Envisioning Health Networks with Real-Time Data
Home to more than 20 hospitals, 250 clinics, and 4,500 care providers, Adventist Health is a non-profit health care organization operating in California, Hawaii, Oregon, and Washington. With its holistic approach to health, Adventist Health's vision is to improve the physical, mental, and spiritual health of their communities by enhancing interactions and making care more accessible. Adventist Health was developing a new campus experience for their new headquarters in Roseville, CA, and had the opportunity to illustrate and communicate their organization quality through data. Specifically, Adventist Health wanted to use the available data to show associates the real-time interactions occurring within the communities that they serve. To bring this idea to life, Adventist Health approached Schema Design with the question, How can data be used to tell a story of real-time care within the Adventist Health network? The goal of the project was to illustrate the diversity of the Adventist Health patients, connections and coordination between the organization’s teams, and productivity throughout the system. Additionally, the visualization would be a part of the lobby experience and act as living art, a piece both beautiful and ambient in nature.
To begin the project, the design team first asked, "What does it mean to be healthy"? Attempting to answer this question involved investigating multiple understandings of health, and how it varies both historically and culturally.
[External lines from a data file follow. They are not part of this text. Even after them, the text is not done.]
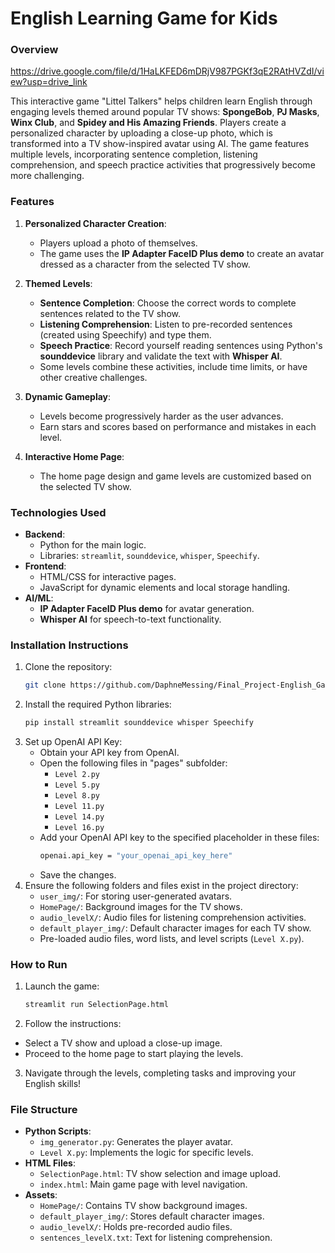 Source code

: # English Learning Game for Kids

### Overview

https://drive.google.com/file/d/1HaLKFED6mDRjV987PGKf3qE2RAtHVZdI/view?usp=drive_link

This interactive game "Littel Talkers" helps children learn English through engaging levels themed around popular TV shows: **SpongeBob**, **PJ Masks**, **Winx Club**, and **Spidey and His Amazing Friends**. Players create a personalized character by uploading a close-up photo, which is transformed into a TV show-inspired avatar using AI. The game features multiple levels, incorporating sentence completion, listening comprehension, and speech practice activities that progressively become more challenging.

### Features

1. **Personalized Character Creation**:
   - Players upload a photo of themselves.
   - The game uses the **IP Adapter FaceID Plus demo** to create an avatar dressed as a character from the selected TV show.

2. **Themed Levels**:
   - **Sentence Completion**: Choose the correct words to complete sentences related to the TV show.
   - **Listening Comprehension**: Listen to pre-recorded sentences (created using Speechify) and type them.
   - **Speech Practice**: Record yourself reading sentences using Python's **sounddevice** library and validate the text with **Whisper AI**.
   - Some levels combine these activities, include time limits, or have other creative challenges.

3. **Dynamic Gameplay**:
   - Levels become progressively harder as the user advances.
   - Earn stars and scores based on performance and mistakes in each level.

4. **Interactive Home Page**:
   - The home page design and game levels are customized based on the selected TV show.

### Technologies Used

- **Backend**:
  - Python for the main logic.
  - Libraries: `streamlit`, `sounddevice`, `whisper`, `Speechify`.
- **Frontend**:
  - HTML/CSS for interactive pages.
  - JavaScript for dynamic elements and local storage handling.
- **AI/ML**:
  - **IP Adapter FaceID Plus demo** for avatar generation.
  - **Whisper AI** for speech-to-text functionality.

### Installation Instructions

1. Clone the repository:
   ```bash
   git clone https://github.com/DaphneMessing/Final_Project-English_Game_For_Kids.git
   ```
2. Install the required Python libraries:
   ```bash
   pip install streamlit sounddevice whisper Speechify
   ```
3. Set up OpenAI API Key:
   - Obtain your API key from OpenAI.
   - Open the following files in "pages" subfolder:
      - `Level 2.py`
      - `Level 5.py`
      - `Level 8.py`
      - `Level 11.py`
      - `Level 14.py`
      - `Level 16.py`
   - Add your OpenAI API key to the specified placeholder in these files:
     ```bash
     openai.api_key = "your_openai_api_key_here"
     ```
   - Save the changes.
4. Ensure the following folders and files exist in the project directory:
    - `user_img/`: For storing user-generated avatars.
    - `HomePage/`: Background images for the TV shows.
    - `audio_levelX/`: Audio files for listening comprehension activities.
    - `default_player_img/`: Default character images for each TV show.
    - Pre-loaded audio files, word lists, and level scripts (`Level X.py`).

### How to Run

1. Launch the game:
   ```bash
   streamlit run SelectionPage.html
   ```
2. Follow the instructions:

- Select a TV show and upload a close-up image.
- Proceed to the home page to start playing the levels.
3. Navigate through the levels, completing tasks and improving your English skills!

### File Structure

- **Python Scripts**:
  - `img_generator.py`: Generates the player avatar.
  - `Level X.py`: Implements the logic for specific levels.
- **HTML Files**:
  - `SelectionPage.html`: TV show selection and image upload.
  - `index.html`: Main game page with level navigation.
- **Assets**:
  - `HomePage/`: Contains TV show background images.
  - `default_player_img/`: Stores default character images.
  - `audio_levelX/`: Holds pre-recorded audio files.
  - `sentences_levelX.txt`: Text for listening comprehension.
From this research, a distinction emerged: the diverging concepts of the body as a machine, and the body as a garden. This contrast lies between Western and Eastern medicine; the West views the body as a machine, made up of separate parts and dysfunction targeted and treated as it arises, whereas the East views the body as a garden, a unified and self-regulating ecosystem that is directly affected by its surrounding environment and needs to be nurtured as a whole.
These differing perceptions bring two definitions of health: the absence of disease and the presence of normal functioning, versus promoting integrity, adaptability, and continuity within the body. Adventist Health appreciated the idea of treating the body as a garden, and health as something that is holistically cultivated within that garden; this view aligned with their approach to “whole-person health”, as well as with the intent behind their new LEED certified WELL building. This led to the suggestion of placing the “garden” on the wall, framing the project as a living and breathing organism that represents the Adventist Health community and the holistic care it cultivates.
Day to night view
Over the course of five months, the project moved from initial design concept to a fully functioning, continuously updating media wall. The final installation operates with live data from Adventist Health facilities, which provide a three-minute information window that is updated every five seconds.
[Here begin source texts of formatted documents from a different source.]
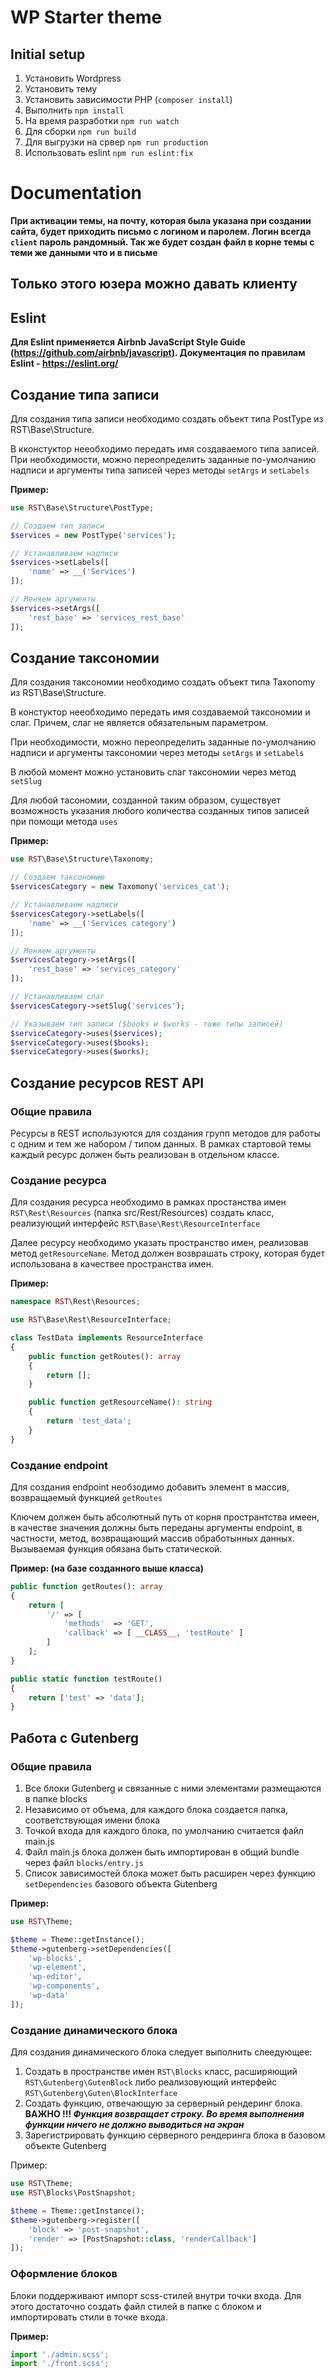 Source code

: # WP Starter theme

## Initial setup
1. Установить Wordpress
2. Установить тему
3. Установить зависимости PHP (`composer install`)
4. Выполнить `npm install`
5. На время разработки `npm run watch`
6. Для сборки `npm run build`
7. Для выгрузки на срвер `npm run production`
8. Использовать eslint  `npm run eslint:fix`

# Documentation

**При активации темы, на почту, которая была указана при создании сайта, будет приходить письмо с логином и паролем.
Логин всегда `client` пароль рандомный.
Так же будет создан файл в корне темы с теми же данными что и в письме**
## Только этого юзера можно давать клиенту

## Eslint

**Для Eslint применяется Airbnb JavaScript Style Guide (https://github.com/airbnb/javascript). 
Документация по правилам Eslint - https://eslint.org/** 

## Создание типа записи

Для создания типа записи необходимо создать объект типа PostType
из RST\Base\Structure.

В кконстуктор нееобходимо передать имя создаваемого типа записей.
При необходимости, можно переопределить заданные по-умолчанию
надписи и аргументы типа записей через методы `setArgs` и `setLabels`

**Пример:**
```php
use RST\Base\Structure\PostType;

// Создаем тип записи
$services = new PostType('services');

// Устанавливаем надписи
$services->setLabels([
    'name' => __('Services')
]);

// Меняем аргументы
$services->setArgs([
    'rest_base' => 'services_rest_base'
]);
```

## Создание таксономии

Для создания таксономии необходимо создать объект типа Taxonomy
из RST\Base\Structure.

В констуктор нееобходимо передать имя создаваемой таксономии и слаг.
Причем, слаг не является обязательным параметром.

При необходимости, можно переопределить заданные по-умолчанию
надписи и аргументы таксономии через методы `setArgs` и `setLabels`

В любой момент можно установить слаг таксономии через метод `setSlug`

Для любой тасономии, созданной таким образом, существует возможность
указания любого количества созданных типов записей при помощи метода `uses`

**Пример:**
```php
use RST\Base\Structure\Taxonomy;

// Создаем таксономию
$servicesCategory = new Taxomony('services_cat');

// Устанавливаем надписи
$servicesCategory->setLabels([
    'name' => __('Services category')
]);

// Меняем аргументы
$servicesCategory->setArgs([
    'rest_base' => 'services_category'
]);

// Устанавливаем слаг
$servicesCategory->setSlug('services');

// Указываем тип записи ($books и $works - тоже типы записей)
$serviceCategory->uses($services);
$serviceCategory->uses($books);
$serviceCategory->uses($works);
```

## Создание ресурсов REST API
### Общие правила
Ресурсы в REST используются для создания групп методов для работы с одним и
тем же набором / типом данных. В рамках стартовой темы каждый ресурс должен
быть реализован в отдельном классе.

### Создание ресурса
Для создания ресурса необходимо в рамках простанства имен `RST\Rest\Resources` 
(папка src/Rest/Resources) создать класс, реализующий интерфейс 
`RST\Base\Rest\ResourceInterface` 

Далее ресурсу необходимо указать пространство имен, реализовав метод `getResourceName`.
Метод должен возврашать строку, которая будет использована в качествее пространства имен.

**Пример:**
```php
namespace RST\Rest\Resources;

use RST\Base\Rest\ResourceInterface;

class TestData implements ResourceInterface
{
    public function getRoutes(): array
    {
        return [];
    }

    public function getResourceName(): string
    {
        return 'test_data';
    }
}
```
### Создание endpoint
Для создания endpoint необзодимо добавить элемент в массив, возвращаемый функцией `getRoutes`

Ключем должен быть абсолютный путь от корня пространтства имеен, в качестве значения должны быть
переданы аргументы endpoint, в частности, метод, возвращающий массив обработынных данных. 
Вызываемая функция обязана быть статической. 

**Пример: (на базе созданного выше класса)** 

```php
public function getRoutes(): array
{
    return [
        '/' => [
            'methods'  => 'GET',
            'callback' => [ __CLASS__, 'testRoute' ]
        ]
    ];
}

public static function testRoute()
{
    return ['test' => 'data'];
}
```

## Работа с Gutenberg
### Общие правила
1. Все блоки Gutenberg и связанные с ними элементами размещаются в папке blocks
2. Независимо от объема, для каждого блока создается папка, соответствующая имени блока
3. Точкой входа для каждого блока, по умолчанию считается файл main.js
4. Файл main.js блока должен быть импортирован в общий bundle через файл `blocks/entry.js` 
5. Список зависимостей блока может быть расширен через функцию `setDependencies` базового объекта Gutenberg

**Пример:**
```php
use RST\Theme;

$theme = Theme::getInstance();
$theme->gutenberg->setDependencies([
    'wp-blocks', 
    'wp-element', 
    'wp-editor', 
    'wp-components', 
    'wp-data'
]);
```

### Создание динамического блока
Для создания динамического блока следует выполнить слеедующее:

1. Создать в пространстве имен `RST\Blocks` класс, расширяющий `RST\Gutenberg\GutenBlock`
либо реализовующий интерфейс `RST\Gutenberg\Guten\BlockInterface`
2. Создать функцию, отвечающую за серверный рендеринг блока. 
**ВАЖНО !!! _Функция возвращает строку. Во время выполнения функции ничего не должно выводиться на экран_**
3. Зарегистрировать функцию серверного рендеринга блока в базовом объекте Gutenberg

Пример: 
```php
use RST\Theme;
use RST\Blocks\PostSnapshot;

$theme = Theme::getInstance();
$theme->gutenberg->register([
    'block' => 'post-snapshot',
    'render' => [PostSnapshot::class, 'renderCallback']
]);
```

### Оформление блоков
Блоки поддерживают импорт scss-стилей внутри точки входа.
Для этого достаточно создать файл стилей в папке с блоком и импортировать
стили в точке входа.

**Пример:**
```javascript
import './admin.scss';
import './front.scss';
```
The end product, "The Garden of Health", is a real-time, data-driven artwork showcasing the breadth, diversity, and dynamics of the Adventist Health network and the communities it serves. Throughout the day, the visualization depicts a live snapshot of patient activity across the entire network. Within the garden, new patients are represented as flowers, positioned according to which Adventist community location is serving them. Flower types reflect the different categories of patient encounters, such as clinic visits or trips to the emergency room. The size and complexity of the flower indicates the patient’s age; for example, younger patients are represented by smaller, simpler flowers. Additionally, the patient’s sex is indicated by the presence or absence of stamens. Butterflies move from flower to flower, mimicking Adventist Health caregivers tending to patients in real time. There are multiple types of butterflies, each of which symbolizes the five categories of caregiver services provided by Adventist Health. The visualization cycles through various views, zooming in and out to provide viewers with both a high-level network overview and an up-close glimpse of the detailed activity within a single region. The up-close views also illustrate the relationship between patients and their caregivers.
Lastly, the garden visualization follows a daily rhythm, as does daily activity across the network. The media wall’s color palette changes with the time of day, cycling from hues of early morning light to darker, moonlit tones. This is also reflected in the placement of the installation; in the morning, the sun rises east of the media wall, bathing the garden in early dawn light. By noon, the sun is directly overhead, fully illuminating the entire scene. At the end of the workday, the sun sets in the west, and the visualization slowly transitions to a moonlit scene until the following morning. The complete digital installation now hangs in the Adventist Health lobby, illustrating both the continuous cycle of patient care within the network and the power of turning data into knowledge through visualization.